Desde el punto de vista político se planteó a los unitarios una paradoja
insoluble. De acuerdo a las corrientes demoliberales inspiradas en los filósofos
del siglo XVIII, debieron ser firmes partidarios de la república democrática
fundada en el sufragio popular. Pero ello estaba fatalmente reñido con sus
metas económicas liberales que causaban, inapelablemente, la miseria de las
masas.
A poco andar se apercibieron de que en Europa era muy congruente la práctica
conjunta del liberalismo económico y del liberalismo político, puesto que allí el
capitalismo y la burguesía eran esencialmente nacionales y venían a
desmantelar el perimido orden feudal.
Pero en los países dependientes y semi-coloniales, la burguesía se apoya en el
capital extranjero y sirve en la función de explotar a su propio pueblo hasta los
últimos extremos. Las contradicciones de clase tienden, de esa manera, a
atenuarse en la metrópoli y a agudizarse en las colonias.

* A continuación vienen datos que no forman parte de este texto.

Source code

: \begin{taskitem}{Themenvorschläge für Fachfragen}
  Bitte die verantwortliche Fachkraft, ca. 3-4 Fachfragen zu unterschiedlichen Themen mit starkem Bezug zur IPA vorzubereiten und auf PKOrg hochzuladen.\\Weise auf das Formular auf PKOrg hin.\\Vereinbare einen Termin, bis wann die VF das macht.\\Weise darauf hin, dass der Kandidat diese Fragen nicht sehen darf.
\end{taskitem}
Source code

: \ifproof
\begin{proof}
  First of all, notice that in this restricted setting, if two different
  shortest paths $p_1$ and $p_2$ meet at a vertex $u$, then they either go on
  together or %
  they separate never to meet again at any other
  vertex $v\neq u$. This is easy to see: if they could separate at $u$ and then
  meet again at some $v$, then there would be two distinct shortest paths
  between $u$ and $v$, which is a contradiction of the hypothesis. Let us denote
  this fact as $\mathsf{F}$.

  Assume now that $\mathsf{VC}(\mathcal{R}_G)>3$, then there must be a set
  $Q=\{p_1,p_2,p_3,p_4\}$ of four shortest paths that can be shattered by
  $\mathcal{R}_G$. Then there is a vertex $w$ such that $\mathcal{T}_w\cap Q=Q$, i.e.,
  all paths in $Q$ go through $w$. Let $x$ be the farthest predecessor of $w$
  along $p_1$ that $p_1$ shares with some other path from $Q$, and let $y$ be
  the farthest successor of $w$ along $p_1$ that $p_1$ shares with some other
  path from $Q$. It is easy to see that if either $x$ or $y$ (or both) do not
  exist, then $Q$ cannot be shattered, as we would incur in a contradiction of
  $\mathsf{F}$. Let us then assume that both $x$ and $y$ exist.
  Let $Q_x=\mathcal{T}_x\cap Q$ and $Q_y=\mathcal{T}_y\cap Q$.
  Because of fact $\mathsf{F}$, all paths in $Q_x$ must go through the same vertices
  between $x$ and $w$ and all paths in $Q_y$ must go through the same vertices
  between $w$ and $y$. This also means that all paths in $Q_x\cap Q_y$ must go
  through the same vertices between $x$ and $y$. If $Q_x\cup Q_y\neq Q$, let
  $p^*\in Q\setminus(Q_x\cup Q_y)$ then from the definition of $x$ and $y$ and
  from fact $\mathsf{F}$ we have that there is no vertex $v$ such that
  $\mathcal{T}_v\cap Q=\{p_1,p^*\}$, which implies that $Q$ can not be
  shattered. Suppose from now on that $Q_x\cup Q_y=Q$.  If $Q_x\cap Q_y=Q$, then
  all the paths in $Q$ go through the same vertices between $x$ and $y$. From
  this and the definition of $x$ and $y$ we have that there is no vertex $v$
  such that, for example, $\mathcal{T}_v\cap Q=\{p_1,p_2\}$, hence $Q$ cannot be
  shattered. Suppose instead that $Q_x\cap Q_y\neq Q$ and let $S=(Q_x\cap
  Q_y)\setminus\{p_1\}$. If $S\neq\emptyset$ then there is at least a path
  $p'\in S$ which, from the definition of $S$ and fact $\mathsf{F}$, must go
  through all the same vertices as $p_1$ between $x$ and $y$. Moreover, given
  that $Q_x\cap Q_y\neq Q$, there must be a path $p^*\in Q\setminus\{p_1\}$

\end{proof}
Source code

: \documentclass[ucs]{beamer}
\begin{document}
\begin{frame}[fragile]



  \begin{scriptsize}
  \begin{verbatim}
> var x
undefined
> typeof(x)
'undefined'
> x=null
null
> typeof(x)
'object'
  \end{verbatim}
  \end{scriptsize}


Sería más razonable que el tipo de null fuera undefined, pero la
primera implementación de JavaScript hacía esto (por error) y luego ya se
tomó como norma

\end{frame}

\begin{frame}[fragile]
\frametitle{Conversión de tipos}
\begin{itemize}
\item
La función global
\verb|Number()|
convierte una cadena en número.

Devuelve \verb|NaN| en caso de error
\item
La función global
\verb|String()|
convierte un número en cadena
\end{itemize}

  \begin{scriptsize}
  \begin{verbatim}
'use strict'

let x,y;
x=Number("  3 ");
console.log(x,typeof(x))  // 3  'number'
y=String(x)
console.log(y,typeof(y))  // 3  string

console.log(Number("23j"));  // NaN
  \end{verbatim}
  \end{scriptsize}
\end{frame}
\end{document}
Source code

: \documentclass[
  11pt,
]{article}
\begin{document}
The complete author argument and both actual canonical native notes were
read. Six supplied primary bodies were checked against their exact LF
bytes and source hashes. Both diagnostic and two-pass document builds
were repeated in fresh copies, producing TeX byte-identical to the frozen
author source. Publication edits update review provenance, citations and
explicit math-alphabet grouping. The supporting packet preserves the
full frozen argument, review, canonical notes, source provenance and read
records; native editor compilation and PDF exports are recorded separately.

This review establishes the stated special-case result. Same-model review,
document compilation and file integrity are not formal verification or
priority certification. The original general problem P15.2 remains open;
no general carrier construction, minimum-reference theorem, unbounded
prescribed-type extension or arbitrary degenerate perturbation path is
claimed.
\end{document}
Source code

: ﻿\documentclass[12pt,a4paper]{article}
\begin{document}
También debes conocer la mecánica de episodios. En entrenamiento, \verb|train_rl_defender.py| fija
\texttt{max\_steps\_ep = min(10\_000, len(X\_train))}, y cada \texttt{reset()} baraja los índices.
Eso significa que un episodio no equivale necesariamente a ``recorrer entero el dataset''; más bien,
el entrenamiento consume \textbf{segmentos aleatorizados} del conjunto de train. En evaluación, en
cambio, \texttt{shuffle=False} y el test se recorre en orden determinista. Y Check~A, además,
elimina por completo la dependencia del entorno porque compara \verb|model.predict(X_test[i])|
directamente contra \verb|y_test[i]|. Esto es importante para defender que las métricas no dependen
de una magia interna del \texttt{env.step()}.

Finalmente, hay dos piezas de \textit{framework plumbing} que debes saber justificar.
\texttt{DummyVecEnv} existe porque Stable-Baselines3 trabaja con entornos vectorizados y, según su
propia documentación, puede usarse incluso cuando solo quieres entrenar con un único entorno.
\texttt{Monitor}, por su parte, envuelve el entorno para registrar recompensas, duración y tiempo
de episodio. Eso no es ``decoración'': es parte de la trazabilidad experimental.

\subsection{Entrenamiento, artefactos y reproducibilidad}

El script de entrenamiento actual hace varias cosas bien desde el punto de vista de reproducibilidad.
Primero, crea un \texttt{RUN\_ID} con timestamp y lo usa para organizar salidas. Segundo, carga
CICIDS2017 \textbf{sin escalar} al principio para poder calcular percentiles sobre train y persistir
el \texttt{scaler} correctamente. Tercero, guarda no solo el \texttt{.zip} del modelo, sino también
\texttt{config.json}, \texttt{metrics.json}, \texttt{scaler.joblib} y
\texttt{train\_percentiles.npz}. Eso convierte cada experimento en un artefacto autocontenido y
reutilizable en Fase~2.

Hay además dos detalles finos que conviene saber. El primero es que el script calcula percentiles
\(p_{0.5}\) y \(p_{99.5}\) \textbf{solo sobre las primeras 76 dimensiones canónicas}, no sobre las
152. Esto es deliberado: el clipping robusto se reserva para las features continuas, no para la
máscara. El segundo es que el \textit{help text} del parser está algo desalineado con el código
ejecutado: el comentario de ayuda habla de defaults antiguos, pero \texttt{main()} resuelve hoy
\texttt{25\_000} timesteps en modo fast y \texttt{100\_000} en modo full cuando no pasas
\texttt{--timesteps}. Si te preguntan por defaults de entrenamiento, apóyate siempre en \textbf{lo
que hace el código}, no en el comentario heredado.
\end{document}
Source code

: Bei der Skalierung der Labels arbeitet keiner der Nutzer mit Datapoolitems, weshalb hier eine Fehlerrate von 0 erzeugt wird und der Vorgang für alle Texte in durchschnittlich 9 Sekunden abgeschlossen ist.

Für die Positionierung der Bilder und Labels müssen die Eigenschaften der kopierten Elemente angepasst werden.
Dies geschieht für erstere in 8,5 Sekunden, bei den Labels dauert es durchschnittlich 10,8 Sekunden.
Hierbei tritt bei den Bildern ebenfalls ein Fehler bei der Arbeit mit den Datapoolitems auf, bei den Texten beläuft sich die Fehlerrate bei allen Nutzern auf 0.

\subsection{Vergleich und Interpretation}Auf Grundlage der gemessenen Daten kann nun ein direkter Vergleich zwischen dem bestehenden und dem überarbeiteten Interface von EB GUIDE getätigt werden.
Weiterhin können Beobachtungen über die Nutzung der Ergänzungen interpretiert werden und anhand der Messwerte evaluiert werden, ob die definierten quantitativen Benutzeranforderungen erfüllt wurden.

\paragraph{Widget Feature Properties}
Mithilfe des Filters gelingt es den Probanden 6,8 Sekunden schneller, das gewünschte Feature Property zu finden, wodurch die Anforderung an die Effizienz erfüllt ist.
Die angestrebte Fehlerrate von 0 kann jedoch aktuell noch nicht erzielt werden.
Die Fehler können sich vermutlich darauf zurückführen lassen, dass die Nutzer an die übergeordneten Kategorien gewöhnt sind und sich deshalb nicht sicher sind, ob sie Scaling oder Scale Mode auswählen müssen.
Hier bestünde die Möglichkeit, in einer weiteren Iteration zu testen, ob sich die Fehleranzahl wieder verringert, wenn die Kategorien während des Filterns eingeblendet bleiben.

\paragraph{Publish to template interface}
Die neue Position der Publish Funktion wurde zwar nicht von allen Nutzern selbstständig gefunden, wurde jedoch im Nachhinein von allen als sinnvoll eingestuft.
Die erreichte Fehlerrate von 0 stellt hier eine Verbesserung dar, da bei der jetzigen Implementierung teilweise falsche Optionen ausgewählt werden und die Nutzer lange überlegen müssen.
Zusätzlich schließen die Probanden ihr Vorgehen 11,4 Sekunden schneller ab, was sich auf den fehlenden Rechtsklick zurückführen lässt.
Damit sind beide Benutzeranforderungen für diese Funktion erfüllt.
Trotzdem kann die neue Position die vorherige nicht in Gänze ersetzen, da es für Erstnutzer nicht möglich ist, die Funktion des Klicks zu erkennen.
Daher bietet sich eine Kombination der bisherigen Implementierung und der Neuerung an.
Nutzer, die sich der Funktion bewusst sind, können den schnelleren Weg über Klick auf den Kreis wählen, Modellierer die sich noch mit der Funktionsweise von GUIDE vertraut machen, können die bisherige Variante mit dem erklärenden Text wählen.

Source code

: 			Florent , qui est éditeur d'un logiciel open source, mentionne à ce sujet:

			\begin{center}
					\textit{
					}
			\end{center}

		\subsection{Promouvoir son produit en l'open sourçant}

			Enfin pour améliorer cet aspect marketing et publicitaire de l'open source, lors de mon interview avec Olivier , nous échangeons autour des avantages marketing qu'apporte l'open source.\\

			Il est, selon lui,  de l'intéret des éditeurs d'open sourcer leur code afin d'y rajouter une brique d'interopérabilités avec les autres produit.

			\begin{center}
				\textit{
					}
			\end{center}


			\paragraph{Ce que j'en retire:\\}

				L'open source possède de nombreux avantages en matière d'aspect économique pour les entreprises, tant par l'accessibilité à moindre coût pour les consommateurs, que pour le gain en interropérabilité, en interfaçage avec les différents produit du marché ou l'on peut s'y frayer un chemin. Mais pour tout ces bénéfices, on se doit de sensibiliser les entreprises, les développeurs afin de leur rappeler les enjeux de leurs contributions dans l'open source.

O sea, que en éstas el liberalismo económico y el liberalismo político son
inconciliables.
Por eso los unitarios involucionaron de sus liminares arrebatos populares de los
días de Mayo, a postular gobiernos de elite, abjurando del sufragio universal y
terminaron convirtiéndose en monárquicos desesperados a la búsqueda de un
príncipe de segundo o tercer orden, para coronar en el Plata, con tal que trajera
recursos suficientes para someter a las masas sublevadas.
La alienación unitaria se extendió a sus preferencias literarias, a su afán
imitativo de las modas europeas, a sus costumbres y lenguajes.
Intentaban remedar, en la tierra natal, un mundillo europeizante con el cual
soñaban hasta el delirio.
Así se distanciaron tan abismalmente del pueblo y sus necesidades, que éste
llegó al odio y al desprecio por los “hombres de casaca negra”.
En conclusión, la solución unitaria a la cuestión de la organización nacional no
conducía a la creación de una nación soberana, dueña de su destino y capaz de
desarrollarse económicamente, sino a una semicolonia y a esa situación
deformante y enajenada que hoy designamos subdesarrollo.